An accidental trial of the method, and some study of the plant, led me to think the new way worthy of further test. Some other of your correspondents at the time endorsed the idea as within the range of their observation. The method calls for so little care beyond that annual dressing that it should incite thorough trial | by some who have charge of our agricultural colleges and experimental gardens.

That the gardener has not yet proved this method and reported its trial, is not a very heavy fault. Those who garden for profit, and those who cultivate solely for the table, can spare neither time nor space for experiments. Their business is with the dollars or the dish. To them and the future of the plants there are other sure ways for. better crops and large growths. From the varieties we have, big or little cuttings hang on the question of manure. Asparagus demands rich and heavy food, and plenty of drink. No matter in what way we pile on the manure it will take all that it can push its stalks up through.

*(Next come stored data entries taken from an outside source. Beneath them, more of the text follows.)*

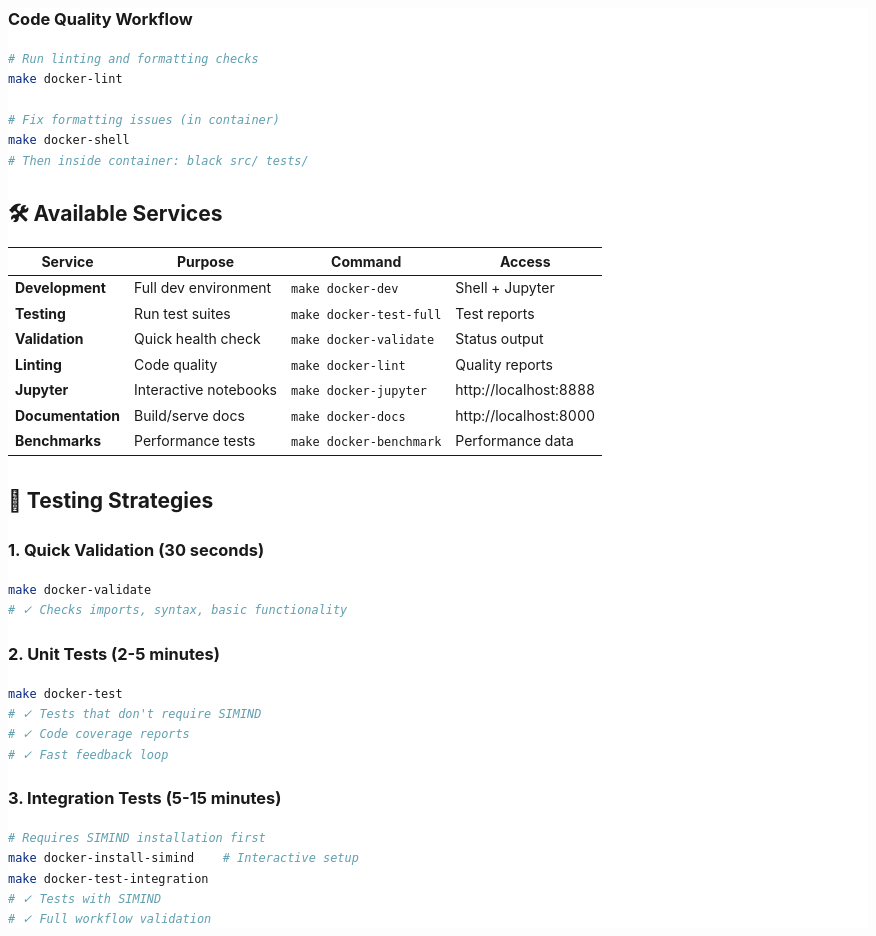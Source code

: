 ### Code Quality Workflow
```bash
# Run linting and formatting checks
make docker-lint

# Fix formatting issues (in container)
make docker-shell
# Then inside container: black src/ tests/
```

## 🛠️ Available Services

| Service | Purpose | Command | Access |
|---------|---------|---------|--------|
| **Development** | Full dev environment | `make docker-dev` | Shell + Jupyter |
| **Testing** | Run test suites | `make docker-test-full` | Test reports |
| **Validation** | Quick health check | `make docker-validate` | Status output |
| **Linting** | Code quality | `make docker-lint` | Quality reports |
| **Jupyter** | Interactive notebooks | `make docker-jupyter` | http://localhost:8888 |
| **Documentation** | Build/serve docs | `make docker-docs` | http://localhost:8000 |
| **Benchmarks** | Performance tests | `make docker-benchmark` | Performance data |

## 🧪 Testing Strategies

### 1. **Quick Validation** (30 seconds)
```bash
make docker-validate
# ✓ Checks imports, syntax, basic functionality
```

### 2. **Unit Tests** (2-5 minutes)
```bash
make docker-test
# ✓ Tests that don't require SIMIND
# ✓ Code coverage reports
# ✓ Fast feedback loop
```

### 3. **Integration Tests** (5-15 minutes)
```bash
# Requires SIMIND installation first
make docker-install-simind    # Interactive setup
make docker-test-integration
# ✓ Tests with SIMIND
# ✓ Full workflow validation
```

The trouble is we do not half satiate its craving. It is a perfect glutton of enrichment. We starve the plant and then talk about our asparagus bed running out. It is our feeding which runs out. It gives us return for all food within reach of its roots; when that is used up of course it dwindles. Asparagus no more runs out than an oak or an elm, but then it cannot send its roots on so wide a forage. It is severely cropped, often choked with weeds which steal its scanty food; and yet, helped by the rest of a winter, its melting snows, and the spring rains, in spite of our stingy feeding, it does pretty well.

Try it, with a big, deep, full covering of well rotted and fat plant food and see how its stout succulent stalks will delight your purse and palate.